* Problem *
Which lines of the data below hold "pmatrix"? Copy each of them.

* Supplied material *
◇ ◇ ◇

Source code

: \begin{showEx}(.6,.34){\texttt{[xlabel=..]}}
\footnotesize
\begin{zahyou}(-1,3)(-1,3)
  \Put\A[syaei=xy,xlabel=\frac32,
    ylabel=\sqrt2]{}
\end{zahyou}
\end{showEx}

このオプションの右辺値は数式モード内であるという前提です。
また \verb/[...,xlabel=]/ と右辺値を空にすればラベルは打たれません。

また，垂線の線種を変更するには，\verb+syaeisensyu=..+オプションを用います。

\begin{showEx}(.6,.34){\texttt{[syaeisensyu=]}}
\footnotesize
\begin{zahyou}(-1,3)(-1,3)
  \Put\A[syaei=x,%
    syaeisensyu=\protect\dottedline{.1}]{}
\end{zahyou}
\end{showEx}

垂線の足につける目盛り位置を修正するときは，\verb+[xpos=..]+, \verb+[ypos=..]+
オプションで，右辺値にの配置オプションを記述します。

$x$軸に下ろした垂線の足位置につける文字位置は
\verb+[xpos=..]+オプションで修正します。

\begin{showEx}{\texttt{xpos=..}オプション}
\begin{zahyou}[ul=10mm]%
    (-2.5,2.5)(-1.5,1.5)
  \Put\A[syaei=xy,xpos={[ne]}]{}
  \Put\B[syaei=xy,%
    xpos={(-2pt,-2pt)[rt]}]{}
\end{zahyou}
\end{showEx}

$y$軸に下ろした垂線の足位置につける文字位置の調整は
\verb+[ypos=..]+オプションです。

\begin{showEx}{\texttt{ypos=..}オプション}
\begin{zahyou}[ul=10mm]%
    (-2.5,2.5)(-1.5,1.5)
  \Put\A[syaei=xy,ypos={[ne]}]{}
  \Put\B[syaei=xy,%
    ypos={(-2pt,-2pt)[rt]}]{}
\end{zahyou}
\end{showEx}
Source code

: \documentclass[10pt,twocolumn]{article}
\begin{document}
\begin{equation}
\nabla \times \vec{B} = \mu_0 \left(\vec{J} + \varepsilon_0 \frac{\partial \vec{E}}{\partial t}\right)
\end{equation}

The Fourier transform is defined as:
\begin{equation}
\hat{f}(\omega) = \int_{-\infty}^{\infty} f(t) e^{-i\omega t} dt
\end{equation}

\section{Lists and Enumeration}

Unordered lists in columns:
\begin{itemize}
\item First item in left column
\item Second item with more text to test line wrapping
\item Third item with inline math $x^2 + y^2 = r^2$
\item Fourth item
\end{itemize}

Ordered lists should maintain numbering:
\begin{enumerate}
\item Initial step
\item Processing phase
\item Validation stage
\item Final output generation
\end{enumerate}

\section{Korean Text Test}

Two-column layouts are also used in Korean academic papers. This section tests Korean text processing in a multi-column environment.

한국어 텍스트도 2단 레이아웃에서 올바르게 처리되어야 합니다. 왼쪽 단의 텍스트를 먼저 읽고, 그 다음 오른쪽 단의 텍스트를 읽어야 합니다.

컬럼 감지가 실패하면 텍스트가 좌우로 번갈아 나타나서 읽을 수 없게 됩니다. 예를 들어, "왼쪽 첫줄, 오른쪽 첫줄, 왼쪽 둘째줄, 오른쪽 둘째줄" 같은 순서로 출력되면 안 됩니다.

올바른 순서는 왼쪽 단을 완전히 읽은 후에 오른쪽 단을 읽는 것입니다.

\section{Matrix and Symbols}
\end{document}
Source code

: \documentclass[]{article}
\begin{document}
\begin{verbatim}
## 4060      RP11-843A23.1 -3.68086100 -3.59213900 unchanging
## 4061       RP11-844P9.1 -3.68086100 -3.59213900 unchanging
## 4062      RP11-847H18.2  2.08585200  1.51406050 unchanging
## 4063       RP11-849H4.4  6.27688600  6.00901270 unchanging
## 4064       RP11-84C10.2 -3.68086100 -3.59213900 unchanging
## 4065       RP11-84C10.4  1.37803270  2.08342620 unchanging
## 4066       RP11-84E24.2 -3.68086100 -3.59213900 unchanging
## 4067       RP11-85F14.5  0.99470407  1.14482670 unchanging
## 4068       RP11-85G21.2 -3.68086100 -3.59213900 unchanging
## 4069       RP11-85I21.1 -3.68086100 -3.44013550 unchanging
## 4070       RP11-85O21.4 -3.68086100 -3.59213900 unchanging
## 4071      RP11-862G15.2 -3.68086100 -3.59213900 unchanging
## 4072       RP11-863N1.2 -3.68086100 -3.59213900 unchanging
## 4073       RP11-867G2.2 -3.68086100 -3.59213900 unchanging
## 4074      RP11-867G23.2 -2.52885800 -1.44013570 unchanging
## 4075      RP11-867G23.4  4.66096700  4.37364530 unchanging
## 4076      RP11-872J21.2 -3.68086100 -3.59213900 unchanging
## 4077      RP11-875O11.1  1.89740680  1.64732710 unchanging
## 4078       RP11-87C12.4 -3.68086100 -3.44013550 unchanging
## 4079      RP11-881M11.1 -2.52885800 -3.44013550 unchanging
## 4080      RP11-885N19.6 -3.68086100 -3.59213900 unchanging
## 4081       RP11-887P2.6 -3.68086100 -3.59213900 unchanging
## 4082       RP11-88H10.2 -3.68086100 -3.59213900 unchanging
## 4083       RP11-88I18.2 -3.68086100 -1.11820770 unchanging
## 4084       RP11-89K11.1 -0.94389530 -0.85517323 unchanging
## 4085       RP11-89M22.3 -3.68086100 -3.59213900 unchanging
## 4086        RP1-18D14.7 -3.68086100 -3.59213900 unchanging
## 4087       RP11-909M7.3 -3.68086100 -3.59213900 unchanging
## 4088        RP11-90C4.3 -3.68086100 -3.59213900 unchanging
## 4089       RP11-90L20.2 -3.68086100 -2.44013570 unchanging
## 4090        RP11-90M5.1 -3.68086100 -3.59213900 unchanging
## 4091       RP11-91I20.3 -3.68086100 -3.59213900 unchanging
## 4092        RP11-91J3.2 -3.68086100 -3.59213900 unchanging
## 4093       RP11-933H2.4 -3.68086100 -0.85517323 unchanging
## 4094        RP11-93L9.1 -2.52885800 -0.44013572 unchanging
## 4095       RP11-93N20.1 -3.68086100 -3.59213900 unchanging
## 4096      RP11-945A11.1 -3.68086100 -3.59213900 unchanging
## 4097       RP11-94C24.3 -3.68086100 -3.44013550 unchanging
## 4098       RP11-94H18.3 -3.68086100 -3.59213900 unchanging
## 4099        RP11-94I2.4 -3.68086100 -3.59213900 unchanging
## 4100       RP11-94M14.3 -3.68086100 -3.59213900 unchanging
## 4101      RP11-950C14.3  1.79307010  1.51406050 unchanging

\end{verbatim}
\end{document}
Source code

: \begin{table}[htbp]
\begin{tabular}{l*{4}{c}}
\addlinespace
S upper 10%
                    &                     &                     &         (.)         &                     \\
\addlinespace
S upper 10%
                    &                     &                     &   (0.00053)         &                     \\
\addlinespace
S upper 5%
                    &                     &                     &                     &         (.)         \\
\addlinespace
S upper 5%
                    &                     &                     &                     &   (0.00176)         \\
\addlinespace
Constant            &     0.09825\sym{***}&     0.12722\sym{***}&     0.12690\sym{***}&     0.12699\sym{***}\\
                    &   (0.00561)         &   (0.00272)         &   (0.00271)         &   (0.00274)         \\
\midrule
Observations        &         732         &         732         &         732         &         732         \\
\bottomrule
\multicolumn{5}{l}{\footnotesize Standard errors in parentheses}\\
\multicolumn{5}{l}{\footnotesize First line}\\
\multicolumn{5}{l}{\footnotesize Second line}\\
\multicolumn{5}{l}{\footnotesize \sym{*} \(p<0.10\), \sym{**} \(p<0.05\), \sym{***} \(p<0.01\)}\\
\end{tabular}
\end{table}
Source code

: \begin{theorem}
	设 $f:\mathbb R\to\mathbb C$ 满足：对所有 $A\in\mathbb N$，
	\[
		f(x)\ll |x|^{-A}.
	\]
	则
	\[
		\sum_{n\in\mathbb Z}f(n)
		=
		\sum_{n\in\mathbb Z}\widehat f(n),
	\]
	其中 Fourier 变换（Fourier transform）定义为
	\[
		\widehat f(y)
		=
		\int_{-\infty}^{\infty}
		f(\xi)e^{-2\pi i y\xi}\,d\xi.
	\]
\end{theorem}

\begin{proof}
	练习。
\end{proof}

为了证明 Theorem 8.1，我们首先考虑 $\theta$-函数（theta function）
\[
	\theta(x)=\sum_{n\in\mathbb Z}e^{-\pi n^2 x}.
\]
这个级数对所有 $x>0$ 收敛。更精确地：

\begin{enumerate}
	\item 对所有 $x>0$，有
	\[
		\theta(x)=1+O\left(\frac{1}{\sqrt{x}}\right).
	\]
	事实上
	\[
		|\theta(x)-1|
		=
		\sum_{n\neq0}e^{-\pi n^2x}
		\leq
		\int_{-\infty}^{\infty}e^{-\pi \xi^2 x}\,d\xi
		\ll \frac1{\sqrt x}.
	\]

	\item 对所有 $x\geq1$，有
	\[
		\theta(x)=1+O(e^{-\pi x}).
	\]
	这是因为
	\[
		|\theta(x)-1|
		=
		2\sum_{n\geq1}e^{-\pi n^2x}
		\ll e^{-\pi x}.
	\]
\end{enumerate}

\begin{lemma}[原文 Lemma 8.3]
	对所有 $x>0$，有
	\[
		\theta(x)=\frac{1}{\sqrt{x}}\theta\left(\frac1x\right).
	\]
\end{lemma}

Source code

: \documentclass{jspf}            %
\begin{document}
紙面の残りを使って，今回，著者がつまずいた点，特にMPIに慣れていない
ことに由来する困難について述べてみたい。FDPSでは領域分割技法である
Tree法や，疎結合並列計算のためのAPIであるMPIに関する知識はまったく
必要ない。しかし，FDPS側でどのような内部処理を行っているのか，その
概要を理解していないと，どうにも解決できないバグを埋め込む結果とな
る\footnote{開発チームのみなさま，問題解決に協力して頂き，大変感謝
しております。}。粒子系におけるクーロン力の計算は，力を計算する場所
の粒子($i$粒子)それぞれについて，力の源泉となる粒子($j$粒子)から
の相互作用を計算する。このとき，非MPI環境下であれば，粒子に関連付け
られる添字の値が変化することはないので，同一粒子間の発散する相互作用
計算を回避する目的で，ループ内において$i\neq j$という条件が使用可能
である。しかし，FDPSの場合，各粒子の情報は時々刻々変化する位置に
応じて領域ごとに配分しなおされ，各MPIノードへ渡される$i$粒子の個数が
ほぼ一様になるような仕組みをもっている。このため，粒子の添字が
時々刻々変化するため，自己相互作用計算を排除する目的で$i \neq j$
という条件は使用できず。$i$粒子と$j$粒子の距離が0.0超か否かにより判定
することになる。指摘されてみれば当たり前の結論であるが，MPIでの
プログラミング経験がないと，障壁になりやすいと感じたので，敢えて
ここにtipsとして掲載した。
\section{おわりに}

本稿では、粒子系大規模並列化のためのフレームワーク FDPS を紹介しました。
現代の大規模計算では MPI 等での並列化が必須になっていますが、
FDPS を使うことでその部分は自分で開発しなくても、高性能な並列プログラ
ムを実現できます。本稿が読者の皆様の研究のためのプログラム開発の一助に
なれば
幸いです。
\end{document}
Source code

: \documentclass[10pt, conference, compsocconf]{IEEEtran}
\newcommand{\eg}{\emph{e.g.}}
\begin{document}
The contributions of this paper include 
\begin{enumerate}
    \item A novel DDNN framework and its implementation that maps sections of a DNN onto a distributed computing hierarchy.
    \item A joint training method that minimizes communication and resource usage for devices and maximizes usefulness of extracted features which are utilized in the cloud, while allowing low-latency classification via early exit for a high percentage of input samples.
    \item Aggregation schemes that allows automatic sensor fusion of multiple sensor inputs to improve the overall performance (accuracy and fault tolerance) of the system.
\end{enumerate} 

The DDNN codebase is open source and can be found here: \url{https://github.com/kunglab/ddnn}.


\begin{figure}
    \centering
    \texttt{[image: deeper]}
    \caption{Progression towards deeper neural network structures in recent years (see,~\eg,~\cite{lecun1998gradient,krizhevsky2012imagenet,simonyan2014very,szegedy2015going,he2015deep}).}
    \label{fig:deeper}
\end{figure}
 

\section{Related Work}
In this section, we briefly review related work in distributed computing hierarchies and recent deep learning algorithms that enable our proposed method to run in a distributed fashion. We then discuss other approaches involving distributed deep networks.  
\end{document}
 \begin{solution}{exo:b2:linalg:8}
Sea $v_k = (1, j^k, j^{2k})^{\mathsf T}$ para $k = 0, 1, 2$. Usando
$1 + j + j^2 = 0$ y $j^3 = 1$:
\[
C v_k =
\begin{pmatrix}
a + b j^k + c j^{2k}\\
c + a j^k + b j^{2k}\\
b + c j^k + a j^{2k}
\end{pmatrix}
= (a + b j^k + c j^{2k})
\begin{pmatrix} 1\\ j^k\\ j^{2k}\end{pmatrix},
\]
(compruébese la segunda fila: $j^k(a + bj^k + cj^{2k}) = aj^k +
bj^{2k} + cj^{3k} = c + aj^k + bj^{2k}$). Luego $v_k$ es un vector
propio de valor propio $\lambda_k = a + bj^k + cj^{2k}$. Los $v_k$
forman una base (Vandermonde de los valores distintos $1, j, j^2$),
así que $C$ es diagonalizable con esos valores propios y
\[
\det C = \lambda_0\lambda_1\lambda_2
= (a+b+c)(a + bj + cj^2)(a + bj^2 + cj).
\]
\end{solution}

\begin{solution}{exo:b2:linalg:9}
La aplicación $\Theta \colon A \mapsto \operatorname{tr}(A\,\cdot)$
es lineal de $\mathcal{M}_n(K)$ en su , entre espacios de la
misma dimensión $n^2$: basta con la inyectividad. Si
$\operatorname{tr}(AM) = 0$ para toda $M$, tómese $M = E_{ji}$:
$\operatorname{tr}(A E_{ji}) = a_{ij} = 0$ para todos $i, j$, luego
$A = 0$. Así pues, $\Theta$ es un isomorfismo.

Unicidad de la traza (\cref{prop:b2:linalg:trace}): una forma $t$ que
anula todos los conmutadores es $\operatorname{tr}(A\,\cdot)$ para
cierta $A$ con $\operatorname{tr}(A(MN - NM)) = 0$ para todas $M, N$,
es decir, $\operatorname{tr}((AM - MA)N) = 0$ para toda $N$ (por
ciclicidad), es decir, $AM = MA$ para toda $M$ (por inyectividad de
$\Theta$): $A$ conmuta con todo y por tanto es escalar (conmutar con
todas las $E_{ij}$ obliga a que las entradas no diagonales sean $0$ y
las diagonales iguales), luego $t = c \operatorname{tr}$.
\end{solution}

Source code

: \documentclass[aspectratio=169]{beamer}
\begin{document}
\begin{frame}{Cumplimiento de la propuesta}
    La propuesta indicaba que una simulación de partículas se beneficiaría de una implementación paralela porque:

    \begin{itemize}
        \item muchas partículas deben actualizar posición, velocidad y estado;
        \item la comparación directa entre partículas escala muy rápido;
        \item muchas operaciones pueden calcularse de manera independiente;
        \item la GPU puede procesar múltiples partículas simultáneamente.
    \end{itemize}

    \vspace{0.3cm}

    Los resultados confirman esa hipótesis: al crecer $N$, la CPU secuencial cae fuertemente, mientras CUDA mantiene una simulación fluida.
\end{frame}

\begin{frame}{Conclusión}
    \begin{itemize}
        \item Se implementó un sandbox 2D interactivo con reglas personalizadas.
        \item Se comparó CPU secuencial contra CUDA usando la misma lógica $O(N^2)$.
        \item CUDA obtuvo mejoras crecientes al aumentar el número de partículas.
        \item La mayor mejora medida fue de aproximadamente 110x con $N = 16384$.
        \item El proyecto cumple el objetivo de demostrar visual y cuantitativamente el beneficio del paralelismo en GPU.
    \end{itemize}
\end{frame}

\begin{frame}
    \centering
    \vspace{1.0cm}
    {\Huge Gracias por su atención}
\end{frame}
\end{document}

◇ ◇ ◇

* Answer to the problem *
\begin{pmatrix}
\end{pmatrix}
\begin{pmatrix} 1\\ j^k\\ j^{2k}\end{pmatrix},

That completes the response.